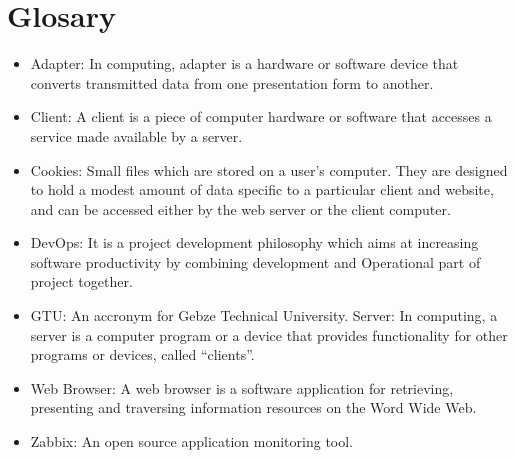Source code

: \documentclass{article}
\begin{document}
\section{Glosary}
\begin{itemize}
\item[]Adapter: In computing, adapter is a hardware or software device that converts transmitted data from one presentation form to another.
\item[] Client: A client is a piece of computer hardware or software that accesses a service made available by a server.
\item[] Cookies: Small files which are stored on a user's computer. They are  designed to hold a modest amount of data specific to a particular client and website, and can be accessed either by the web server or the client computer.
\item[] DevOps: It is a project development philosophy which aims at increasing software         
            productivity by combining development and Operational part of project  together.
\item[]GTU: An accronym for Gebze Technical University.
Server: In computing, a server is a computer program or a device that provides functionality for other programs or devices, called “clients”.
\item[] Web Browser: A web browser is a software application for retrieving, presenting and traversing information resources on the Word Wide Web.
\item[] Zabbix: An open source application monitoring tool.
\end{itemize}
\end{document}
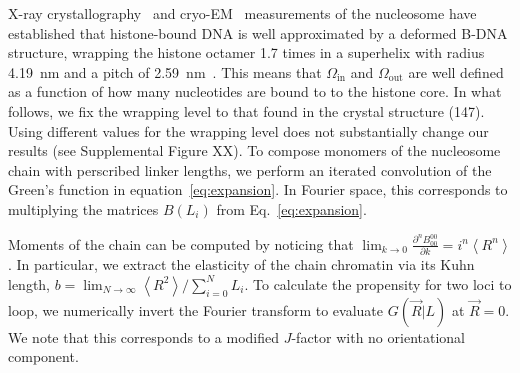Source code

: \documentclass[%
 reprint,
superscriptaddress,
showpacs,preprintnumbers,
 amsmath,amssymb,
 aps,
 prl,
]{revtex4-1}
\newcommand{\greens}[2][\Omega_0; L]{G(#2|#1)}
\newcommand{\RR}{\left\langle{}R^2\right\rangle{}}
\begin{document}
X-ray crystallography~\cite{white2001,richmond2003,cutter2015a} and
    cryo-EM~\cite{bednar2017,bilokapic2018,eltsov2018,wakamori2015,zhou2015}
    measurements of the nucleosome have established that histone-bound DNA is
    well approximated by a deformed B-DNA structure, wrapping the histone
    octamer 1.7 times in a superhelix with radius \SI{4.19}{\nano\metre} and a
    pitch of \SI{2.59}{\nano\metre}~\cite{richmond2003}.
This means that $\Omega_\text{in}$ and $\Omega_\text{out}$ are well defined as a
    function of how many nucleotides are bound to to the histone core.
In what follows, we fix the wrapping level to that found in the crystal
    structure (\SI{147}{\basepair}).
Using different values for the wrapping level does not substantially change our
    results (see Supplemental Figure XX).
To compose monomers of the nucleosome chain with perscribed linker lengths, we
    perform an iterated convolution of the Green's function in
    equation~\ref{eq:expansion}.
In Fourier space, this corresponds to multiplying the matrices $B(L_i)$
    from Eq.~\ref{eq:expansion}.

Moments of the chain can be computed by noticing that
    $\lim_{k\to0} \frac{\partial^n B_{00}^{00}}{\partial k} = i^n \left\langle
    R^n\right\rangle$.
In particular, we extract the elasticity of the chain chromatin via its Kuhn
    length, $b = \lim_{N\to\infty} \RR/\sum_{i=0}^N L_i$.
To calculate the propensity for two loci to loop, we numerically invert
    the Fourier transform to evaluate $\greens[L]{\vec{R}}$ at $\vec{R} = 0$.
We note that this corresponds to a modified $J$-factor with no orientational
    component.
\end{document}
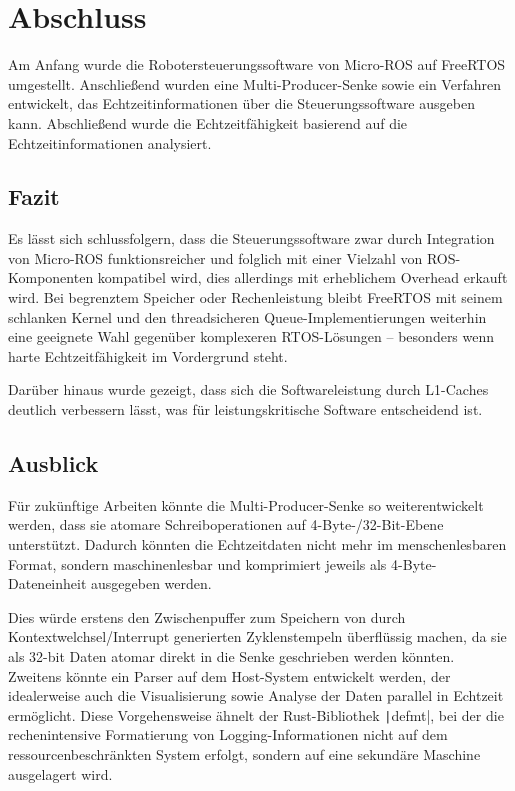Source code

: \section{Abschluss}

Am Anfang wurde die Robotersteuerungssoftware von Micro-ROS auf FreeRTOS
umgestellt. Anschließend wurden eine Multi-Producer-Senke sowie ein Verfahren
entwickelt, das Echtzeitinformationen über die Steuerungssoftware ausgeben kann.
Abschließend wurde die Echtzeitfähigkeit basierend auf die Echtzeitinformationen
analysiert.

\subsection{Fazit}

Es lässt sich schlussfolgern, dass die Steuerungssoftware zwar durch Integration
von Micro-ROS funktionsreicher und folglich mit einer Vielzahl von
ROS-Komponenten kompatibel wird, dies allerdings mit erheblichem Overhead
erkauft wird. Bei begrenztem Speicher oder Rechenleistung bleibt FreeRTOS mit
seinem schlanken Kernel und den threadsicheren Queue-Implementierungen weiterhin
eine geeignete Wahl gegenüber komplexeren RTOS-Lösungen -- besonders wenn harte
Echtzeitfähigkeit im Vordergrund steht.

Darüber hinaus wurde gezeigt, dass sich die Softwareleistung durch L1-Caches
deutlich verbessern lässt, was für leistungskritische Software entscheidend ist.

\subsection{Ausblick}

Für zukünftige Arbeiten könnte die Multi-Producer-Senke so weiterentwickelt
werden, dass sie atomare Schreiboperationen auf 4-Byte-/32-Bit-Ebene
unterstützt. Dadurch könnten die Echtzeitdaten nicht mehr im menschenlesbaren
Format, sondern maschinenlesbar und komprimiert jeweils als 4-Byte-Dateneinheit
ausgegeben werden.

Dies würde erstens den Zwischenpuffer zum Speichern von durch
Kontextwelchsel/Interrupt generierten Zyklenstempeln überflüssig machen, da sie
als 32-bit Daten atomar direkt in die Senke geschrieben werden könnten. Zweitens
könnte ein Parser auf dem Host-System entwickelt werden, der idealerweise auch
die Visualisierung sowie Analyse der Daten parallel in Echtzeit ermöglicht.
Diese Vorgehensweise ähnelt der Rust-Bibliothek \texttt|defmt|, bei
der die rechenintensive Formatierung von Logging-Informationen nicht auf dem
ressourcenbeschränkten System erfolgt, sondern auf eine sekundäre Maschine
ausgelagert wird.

* _Assigned task_
Search the preceding listing for "metre", then copy every line that holds it.

* _Answer box_
    octamer 1.7 times in a superhelix with radius \SI{4.19}{\nano\metre} and a
    pitch of \SI{2.59}{\nano\metre}~\cite{richmond2003}.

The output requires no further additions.